Among the lines of the records below, copy those that hold the word "clauses".

[Records provided]

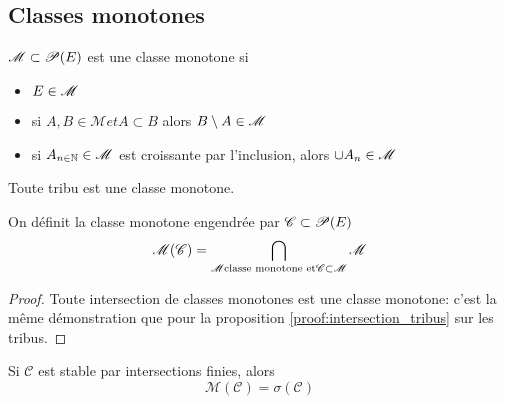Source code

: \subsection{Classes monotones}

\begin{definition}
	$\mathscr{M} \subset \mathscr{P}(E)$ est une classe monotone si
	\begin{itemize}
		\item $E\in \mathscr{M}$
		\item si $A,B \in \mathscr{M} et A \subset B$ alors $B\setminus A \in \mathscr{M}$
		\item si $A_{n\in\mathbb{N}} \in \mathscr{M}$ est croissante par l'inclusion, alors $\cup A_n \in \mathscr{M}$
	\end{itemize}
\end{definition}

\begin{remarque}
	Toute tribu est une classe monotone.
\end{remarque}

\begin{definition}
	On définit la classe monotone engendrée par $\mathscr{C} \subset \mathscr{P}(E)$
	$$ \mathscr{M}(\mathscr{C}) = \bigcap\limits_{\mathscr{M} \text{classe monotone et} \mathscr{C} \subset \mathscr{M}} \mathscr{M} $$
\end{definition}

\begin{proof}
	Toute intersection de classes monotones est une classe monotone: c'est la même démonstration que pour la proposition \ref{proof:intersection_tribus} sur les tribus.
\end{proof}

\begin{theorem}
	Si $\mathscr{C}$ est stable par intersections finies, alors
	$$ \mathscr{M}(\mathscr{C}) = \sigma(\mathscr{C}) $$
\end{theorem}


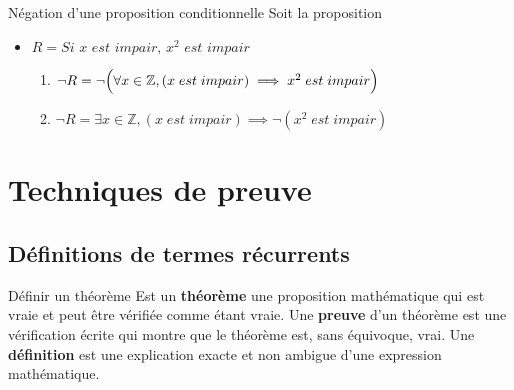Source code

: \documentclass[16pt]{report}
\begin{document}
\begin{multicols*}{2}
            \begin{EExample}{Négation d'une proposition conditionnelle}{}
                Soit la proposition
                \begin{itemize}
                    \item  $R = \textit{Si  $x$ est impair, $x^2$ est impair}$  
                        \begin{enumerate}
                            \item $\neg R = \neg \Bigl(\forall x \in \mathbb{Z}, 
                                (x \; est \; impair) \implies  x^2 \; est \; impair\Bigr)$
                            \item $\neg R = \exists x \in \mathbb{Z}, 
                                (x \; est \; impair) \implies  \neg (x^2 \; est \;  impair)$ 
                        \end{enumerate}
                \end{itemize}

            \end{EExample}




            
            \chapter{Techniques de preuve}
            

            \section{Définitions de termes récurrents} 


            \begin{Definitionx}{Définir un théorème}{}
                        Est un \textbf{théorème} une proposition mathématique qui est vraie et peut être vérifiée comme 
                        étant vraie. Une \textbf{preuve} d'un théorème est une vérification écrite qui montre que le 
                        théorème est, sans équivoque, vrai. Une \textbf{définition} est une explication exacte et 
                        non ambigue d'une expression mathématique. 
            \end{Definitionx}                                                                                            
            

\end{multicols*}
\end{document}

[/Records provided]
[Records provided]

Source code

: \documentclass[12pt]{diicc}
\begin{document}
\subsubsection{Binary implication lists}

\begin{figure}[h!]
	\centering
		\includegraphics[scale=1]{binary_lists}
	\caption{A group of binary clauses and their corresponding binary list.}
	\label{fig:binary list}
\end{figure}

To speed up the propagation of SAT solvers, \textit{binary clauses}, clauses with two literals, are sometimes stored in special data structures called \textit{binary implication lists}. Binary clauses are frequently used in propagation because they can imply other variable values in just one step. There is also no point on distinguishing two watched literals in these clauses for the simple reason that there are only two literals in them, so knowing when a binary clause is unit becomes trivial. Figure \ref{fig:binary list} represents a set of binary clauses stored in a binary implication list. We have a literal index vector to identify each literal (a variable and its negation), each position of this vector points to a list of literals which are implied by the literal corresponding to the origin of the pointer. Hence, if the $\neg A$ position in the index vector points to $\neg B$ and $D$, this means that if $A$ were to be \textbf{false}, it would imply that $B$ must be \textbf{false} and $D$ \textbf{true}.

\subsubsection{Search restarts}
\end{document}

[/Records provided]
[Records provided]

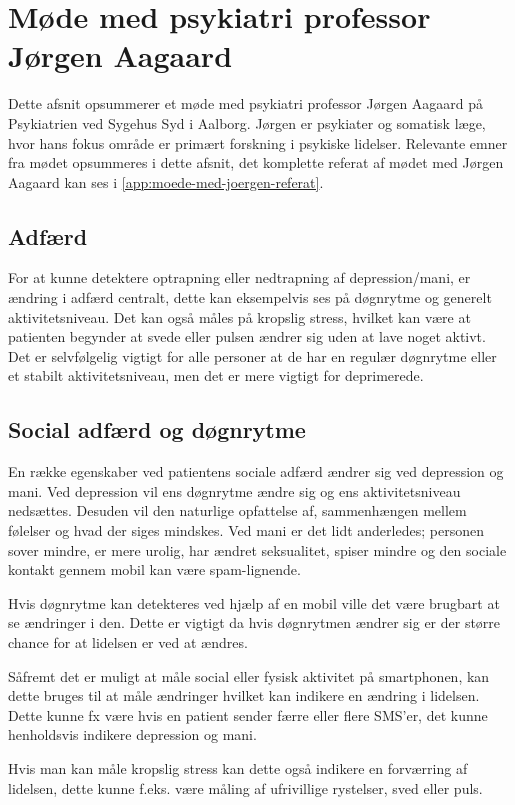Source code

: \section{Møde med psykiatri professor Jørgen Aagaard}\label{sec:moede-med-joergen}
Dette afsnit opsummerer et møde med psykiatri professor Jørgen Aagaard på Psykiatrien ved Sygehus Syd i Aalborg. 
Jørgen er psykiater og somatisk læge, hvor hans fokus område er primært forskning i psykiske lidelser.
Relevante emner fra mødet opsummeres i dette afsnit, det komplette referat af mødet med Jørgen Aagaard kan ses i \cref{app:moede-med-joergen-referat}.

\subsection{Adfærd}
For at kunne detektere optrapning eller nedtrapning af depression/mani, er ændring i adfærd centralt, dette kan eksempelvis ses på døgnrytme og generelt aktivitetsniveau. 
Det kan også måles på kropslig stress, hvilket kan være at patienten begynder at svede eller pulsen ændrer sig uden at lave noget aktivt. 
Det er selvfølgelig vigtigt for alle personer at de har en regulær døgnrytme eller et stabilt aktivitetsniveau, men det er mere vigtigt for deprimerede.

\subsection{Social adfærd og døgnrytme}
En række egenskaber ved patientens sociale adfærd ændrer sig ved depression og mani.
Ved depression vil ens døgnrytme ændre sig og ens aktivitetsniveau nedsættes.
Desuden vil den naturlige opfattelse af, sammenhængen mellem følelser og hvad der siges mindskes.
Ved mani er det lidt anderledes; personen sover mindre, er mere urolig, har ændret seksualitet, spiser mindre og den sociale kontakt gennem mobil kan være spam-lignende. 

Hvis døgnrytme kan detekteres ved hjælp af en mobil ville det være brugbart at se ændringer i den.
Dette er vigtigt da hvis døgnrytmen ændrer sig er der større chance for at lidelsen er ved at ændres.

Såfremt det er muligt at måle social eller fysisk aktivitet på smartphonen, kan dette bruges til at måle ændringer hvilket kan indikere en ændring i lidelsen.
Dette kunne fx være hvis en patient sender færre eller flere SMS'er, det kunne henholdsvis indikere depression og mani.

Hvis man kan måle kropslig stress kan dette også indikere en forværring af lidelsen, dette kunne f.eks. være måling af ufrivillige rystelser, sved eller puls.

[/Records provided]

Exercise response
	\caption{A group of binary clauses and their corresponding binary list.}
To speed up the propagation of SAT solvers, \textit{binary clauses}, clauses with two literals, are sometimes stored in special data structures called \textit{binary implication lists}. Binary clauses are frequently used in propagation because they can imply other variable values in just one step. There is also no point on distinguishing two watched literals in these clauses for the simple reason that there are only two literals in them, so knowing when a binary clause is unit becomes trivial. Figure \ref{fig:binary list} represents a set of binary clauses stored in a binary implication list. We have a literal index vector to identify each literal (a variable and its negation), each position of this vector points to a list of literals which are implied by the literal corresponding to the origin of the pointer. Hence, if the $\neg A$ position in the index vector points to $\neg B$ and $D$, this means that if $A$ were to be \textbf{false}, it would imply that $B$ must be \textbf{false} and $D$ \textbf{true}.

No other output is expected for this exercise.